Experimental studies and machine learning approaches for thermal parameters prediction and data analysis in closed-loop pulsating heat pipes with Al2O3-DI water nanofluid

A closed-loop pulsating heat pipe (CLPHP) can provide effective and adaptable thermal solutions for various applications. This work presents extensive experimental studies on CLPHP to enhance thermal performance using nanofluid. The experimental studies are conducted using two different heat transfer fluids: deionized (DI) water and a nanofluid (Al₂O₃-DI water with 0.1 mass/% nanoparticles). Parametric studies are performed with different combinations of filling ratios (FR) and heat input values. To analyze the experimental data, an in-house Python library named PyPulseHeatPipe is developed, which facilitates statistical analysis, data visualization, and process data for machine learning from raw experimental data. Furthermore, the experimental datasets are used to train various machine learning (ML) models, including random forest regressor (RFR), extreme gradient boosting regressor, gradient boosting regressor, support vector machine, and K-nearest neighbors (KNN) to determine the thermal parameters for a given CLPHP. These models precisely predict the thermal performance of CLPHP using two novel approaches. The first approach predicts thermal resistance under given thermal properties such as evaporator temperature, pressure, FR, heat input, and heat transfer fluid, while the second approach predicts thermal parameters such as evaporator temperature, pressure, and heat input to achieve the desired thermal resistance.
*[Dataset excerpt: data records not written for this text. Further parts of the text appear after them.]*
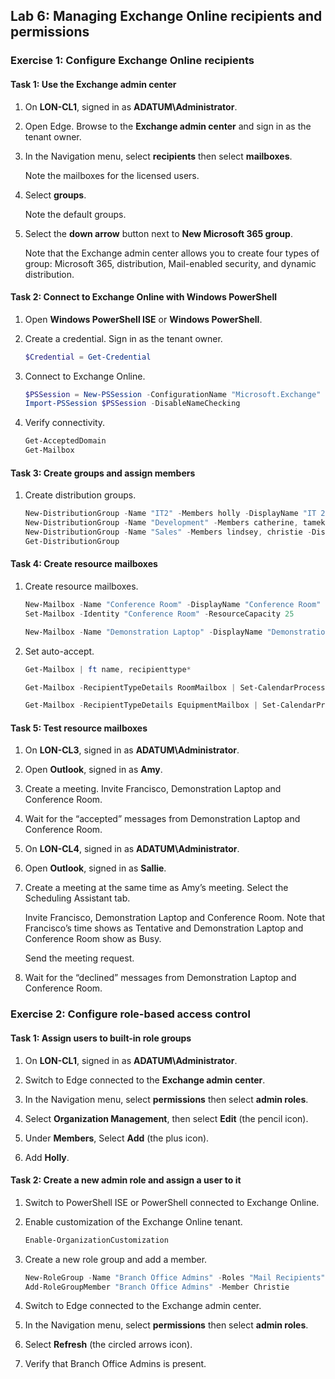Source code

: ## Lab 6: Managing Exchange Online recipients and permissions

### Exercise 1: Configure Exchange Online recipients

#### Task 1: Use the Exchange admin center

1. On **LON-CL1**, signed in as **ADATUM\Administrator**.

1. Open Edge. Browse to the **Exchange admin center** and sign in as the tenant owner.

1. In the Navigation menu, select **recipients** then select **mailboxes**.

   Note the mailboxes for the licensed users.

1. Select **groups**.

   Note the default groups.

1. Select the **down arrow** button next to **New Microsoft 365 group**.

   Note that the Exchange admin center allows you to create four types of group: Microsoft 365, distribution, Mail-enabled security, and dynamic distribution.

#### Task 2: Connect to Exchange Online with Windows PowerShell

1. Open **Windows PowerShell ISE** or **Windows PowerShell**.

1. Create a credential. Sign in as the tenant owner.

   ```PowerShell
   $Credential = Get-Credential
   ```

1. Connect to Exchange Online.

   ```PowerShell
   $PSSession = New-PSSession -ConfigurationName "Microsoft.Exchange" -ConnectionUri "https://outlook.office365.com/powershell-liveid/" -Credential $Credential -Authentication "Basic" -AllowRedirection
   Import-PSSession $PSSession -DisableNameChecking
   ```

1. Verify connectivity.

   ```PowerShell
   Get-AcceptedDomain
   Get-Mailbox
   ```

#### Task 3: Create groups and assign members

1. Create distribution groups.

   ```PowerShell
   New-DistributionGroup -Name "IT2" -Members holly -DisplayName "IT 2"
   New-DistributionGroup -Name "Development" -Members catherine, tameka -DisplayName "Development"
   New-DistributionGroup -Name "Sales" -Members lindsey, christie -DisplayName "Sales"   
   Get-DistributionGroup
   ```

#### Task 4: Create resource mailboxes

1. Create resource mailboxes.

   ```PowerShell
   New-Mailbox -Name "Conference Room" -DisplayName "Conference Room" -Room -Alias "conferenceroom"
   Set-Mailbox -Identity "Conference Room" -ResourceCapacity 25
   ```

   ```PowerShell
   New-Mailbox -Name "Demonstration Laptop" -DisplayName "Demonstration Laptop" -Equipment -Alias "demonstrationlaptop"
   ```

1. Set auto-accept.

   ```PowerShell
   Get-Mailbox | ft name, recipienttype*
   ```

   ```PowerShell
   Get-Mailbox -RecipientTypeDetails RoomMailbox | Set-CalendarProcessing -AutomateProcessing AutoAccept
   ```

   ```PowerShell
   Get-Mailbox -RecipientTypeDetails EquipmentMailbox | Set-CalendarProcessing -AutomateProcessing AutoAccept
   ```

#### Task 5: Test resource mailboxes

1. On **LON-CL3**, signed in as **ADATUM\Administrator**.

1. Open **Outlook**, signed in as **Amy**.

1. Create a meeting. Invite Francisco, Demonstration Laptop and Conference Room.

1. Wait for the “accepted” messages from Demonstration Laptop and Conference Room.

1. On **LON-CL4**, signed in as **ADATUM\Administrator**.

1. Open **Outlook**, signed in as **Sallie**.

1. Create a meeting at the same time as Amy’s meeting. Select the Scheduling Assistant tab.

   Invite Francisco, Demonstration Laptop and Conference Room. Note that Francisco’s time shows as Tentative and Demonstration Laptop and Conference Room show as Busy.

   Send the meeting request.

1. Wait for the “declined” messages from Demonstration Laptop and Conference Room.

### Exercise 2: Configure role-based access control

#### Task 1: Assign users to built-in role groups

1. On **LON-CL1**, signed in as **ADATUM\Administrator**.

1. Switch to Edge connected to the **Exchange admin center**.

1. In the Navigation menu, select **permissions** then select **admin roles**.

1. Select **Organization Management**, then select **Edit** (the pencil icon).

1. Under **Members**, Select **Add** (the plus icon).

1. Add **Holly**.

#### Task 2: Create a new admin role and assign a user to it

1. Switch to PowerShell ISE or PowerShell connected to Exchange Online.

1. Enable customization of the Exchange Online tenant.

   ```PowerShell
   Enable-OrganizationCustomization
   ```

1. Create a new role group and add a member.

   ```PowerShell
   New-RoleGroup -Name "Branch Office Admins" -Roles "Mail Recipients", "Distribution Groups", "Move Mailboxes", "Mail Recipient Creation"
   Add-RoleGroupMember "Branch Office Admins" -Member Christie
   ```

1. Switch to Edge connected to the Exchange admin center.

1. In the Navigation menu, select **permissions** then select **admin roles**. 

1. Select **Refresh** (the circled arrows icon).

1. Verify that Branch Office Admins is present.
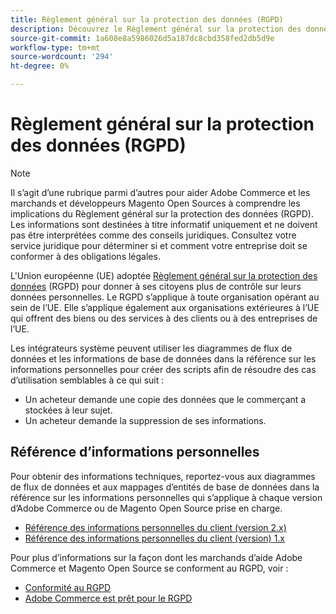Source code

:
 ```yaml
---
title: Règlement général sur la protection des données (RGPD)
description: Découvrez le Règlement général sur la protection des données (RGPD), qui est une législation qui réglemente la protection des données et la confidentialité pour tous les individus de l’Union européenne et de l’Espace économique européen.
source-git-commit: 1a608e8a5986026d5a187dc8cbd358fed2db5d9e
workflow-type: tm+mt
source-wordcount: '294'
ht-degree: 0%

---
```



# Règlement général sur la protection des données (RGPD)

>[!NOTE]
>
>Il s’agit d’une rubrique parmi d’autres pour aider Adobe Commerce et les marchands et développeurs Magento Open Sources à comprendre les implications du Règlement général sur la protection des données (RGPD). Les informations sont destinées à titre informatif uniquement et ne doivent pas être interprétées comme des conseils juridiques. Consultez votre service juridique pour déterminer si et comment votre entreprise doit se conformer à des obligations légales.

L&#39;Union européenne (UE) adoptée [Règlement général sur la protection des données](https://ec.europa.eu/info/law/law-topic/data-protection_en) (RGPD) pour donner à ses citoyens plus de contrôle sur leurs données personnelles. Le RGPD s’applique à toute organisation opérant au sein de l’UE. Elle s’applique également aux organisations extérieures à l’UE qui offrent des biens ou des services à des clients ou à des entreprises de l’UE.

Les intégrateurs système peuvent utiliser les diagrammes de flux de données et les informations de base de données dans la référence sur les informations personnelles pour créer des scripts afin de résoudre des cas d’utilisation semblables à ce qui suit :

- Un acheteur demande une copie des données que le commerçant a stockées à leur sujet.
- Un acheteur demande la suppression de ses informations.

## Référence d’informations personnelles

Pour obtenir des informations techniques, reportez-vous aux diagrammes de flux de données et aux mappages d’entités de base de données dans la référence sur les informations personnelles qui s’applique à chaque version d’Adobe Commerce ou de Magento Open Source prise en charge.

- [Référence des informations personnelles du client (version 2.x)](data-m2.md)
- [Référence des informations personnelles du client (version) 1.x](data-m1.md)

Pour plus d’informations sur la façon dont les marchands d’aide Adobe Commerce et Magento Open Source se conforment au RGPD, voir :

- [Conformité au RGPD](https://experienceleague.adobe.com/docs/commerce-admin/start/compliance/privacy/compliance-gdpr.html)
- [Adobe Commerce est prêt pour le RGPD](https://business.adobe.com/privacy/general-data-protection-regulation.html)

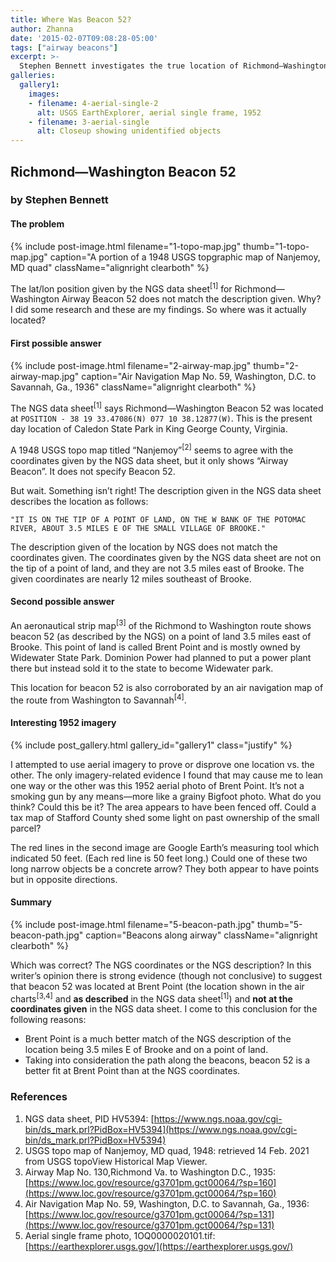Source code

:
 ```yaml
---
title: Where Was Beacon 52?
author: Zhanna
date: '2015-02-07T09:08:28-05:00'
tags: ["airway beacons"]
excerpt: >-
  Stephen Bennett investigates the true location of Richmond—Washington Beacon 52.
galleries:
  gallery1:
    images:    
    - filename: 4-aerial-single-2
      alt: USGS EarthExplorer, aerial single frame, 1952
    - filename: 3-aerial-single
      alt: Closeup showing unidentified objects
---
```


## Richmond—Washington Beacon 52
### by Stephen Bennett

#### The problem

{% include post-image.html filename="1-topo-map.jpg" thumb="1-topo-map.jpg" caption="A portion of a 1948 USGS topgraphic map of Nanjemoy, MD quad" className="alignright clearboth" %}

The lat/lon position given by the NGS data sheet<sup>[1]</sup> for Richmond—Washington Airway Beacon 52 does not match the description given. Why? I did some research and these are my findings. So where was it actually located?

#### First possible answer

{% include post-image.html filename="2-airway-map.jpg" thumb="2-airway-map.jpg" caption="Air Navigation Map No. 59, Washington, D.C. to Savannah, Ga., 1936" className="alignright clearboth" %}

The NGS data sheet<sup>[1]</sup> says Richmond—Washington Beacon 52 was located at `POSITION - 38 19 33.47086(N) 077 10 38.12877(W)`. This is the present day location of Caledon State Park in King George County, Virginia.

A 1948 USGS topo map titled “Nanjemoy”<sup>[2]</sup> seems to agree with the coordinates given by the NGS data sheet, but it only shows “Airway Beacon”. It does not specify Beacon 52.

But wait. Something isn’t right! The description given in the NGS data sheet describes the location as follows:

`"IT IS ON THE TIP OF A POINT OF LAND, ON THE W BANK OF THE POTOMAC RIVER, ABOUT 3.5 MILES E OF THE SMALL VILLAGE OF BROOKE."`

The description given of the location by NGS does not match the coordinates given. The coordinates given by the NGS data sheet are not on the tip of a point of land, and they are not 3.5 miles east of Brooke. The given coordinates are nearly 12 miles southeast of Brooke.

#### Second possible answer

An aeronautical strip map<sup>[3]</sup> of the Richmond to Washington route shows beacon 52 (as described by the NGS) on a point of land 3.5 miles east of Brooke. This point of land is called Brent Point and is mostly owned by Widewater State Park. Dominion Power had planned to put a power plant there but instead sold it to the state to become Widewater park.

This location for beacon 52 is also corroborated by an air navigation map of the route from Washington to Savannah<sup>[4]</sup>.

#### Interesting 1952 imagery

{% include post_gallery.html gallery_id="gallery1" class="justify" %}

I attempted to use aerial imagery to prove or disprove one location vs. the other. The only imagery-related evidence I found that may cause me to lean one way or the other was this 1952 aerial photo of Brent Point. It’s not a smoking gun by any means—more like a grainy Bigfoot photo. What do you think? Could this be it? The area appears to have been fenced off. Could a tax map of Stafford County shed some light on past ownership of the small parcel?

The red lines in the second image are Google Earth’s measuring tool which indicated 50 feet. (Each red line is 50 feet long.) Could one of these two long narrow objects be a concrete arrow? They both appear to have points but in opposite directions.

#### Summary

{% include post-image.html filename="5-beacon-path.jpg" thumb="5-beacon-path.jpg" caption="Beacons along airway" className="alignright clearboth" %}

Which was correct? The NGS coordinates or the NGS description? In this writer’s opinion there is strong evidence (though not conclusive) to suggest that beacon 52 was located at Brent Point (the location shown in the air charts<sup>[3,4]</sup> and **as described** in the NGS data sheet<sup>[1]</sup>) and **not at the coordinates given** in the NGS data sheet. I come to this conclusion for the following reasons:

- Brent Point is a much better match of the NGS description of the location being 3.5 miles E of Brooke and on a point of land.
- Taking into consideration the path along the beacons, beacon 52 is a better fit at Brent Point than at the NGS coordinates.

### References

1. NGS data sheet, PID HV5394: [https://www.ngs.noaa.gov/cgi-bin/ds_mark.prl?PidBox=HV5394](https://www.ngs.noaa.gov/cgi-bin/ds_mark.prl?PidBox=HV5394)
2. USGS topo map of Nanjemoy, MD quad, 1948: retrieved 14 Feb. 2021 from USGS topoView Historical Map Viewer.
3. Airway Map No. 130,Richmond Va. to Washington D.C., 1935: [https://www.loc.gov/resource/g3701pm.gct00064/?sp=160](https://www.loc.gov/resource/g3701pm.gct00064/?sp=160)
4. Air Navigation Map No. 59, Washington, D.C. to Savannah, Ga., 1936: [https://www.loc.gov/resource/g3701pm.gct00064/?sp=131](https://www.loc.gov/resource/g3701pm.gct00064/?sp=131)
5. Aerial single frame photo, 1OQ0000020101.tif: [https://earthexplorer.usgs.gov/](https://earthexplorer.usgs.gov/)

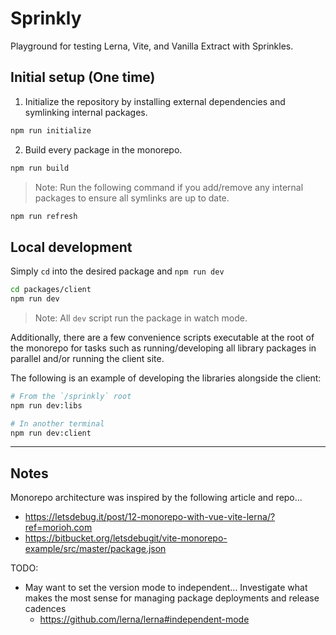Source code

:# Sprinkly

Playground for testing Lerna, Vite, and Vanilla Extract with Sprinkles.

## Initial setup (One time)

1. Initialize the repository by installing external dependencies and symlinking internal packages.

```sh
npm run initialize
```

2. Build every package in the monorepo.

```sh
npm run build
```

> Note: Run the following command if you add/remove any internal packages to ensure all symlinks are up to date.

```sh
npm run refresh
```

## Local development

Simply `cd` into the desired package and `npm run dev`

```sh
cd packages/client
npm run dev
```

> Note: All `dev` script run the package in watch mode.

Additionally, there are a few convenience scripts executable at the root of the monorepo for tasks such as running/developing all library packages in parallel and/or running the client site.

The following is an example of developing the libraries alongside the client:

```sh
# From the `/sprinkly` root
npm run dev:libs

# In another terminal
npm run dev:client
```

---

## Notes

Monorepo architecture was inspired by the following article and repo...
- https://letsdebug.it/post/12-monorepo-with-vue-vite-lerna/?ref=morioh.com
- https://bitbucket.org/letsdebugit/vite-monorepo-example/src/master/package.json

TODO:
- May want to set the version mode to independent...
  Investigate what makes the most sense for managing package deployments and release cadences
  * https://github.com/lerna/lerna#independent-mode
For the first approach, the RFR model performs the best among the trained ML models, with the lowest root mean square error (RMSE) of 0.0175 and the highest goodness of fit, with R² score and R²-adjusted (R²-adj.) of 0.9873 and 0.9872, respectively. For the second approach, the KNN model achieves the highest goodness of fit (R²-adj.) for evaporator temperature, pressure, and heat input values of around 0.9889, 0.9524, and 0.8149, respectively. This study establishes a foundation for the more efficient thermal design of CLPHP in various engineering systems by integrating experimental research with data-driven solutions through ML.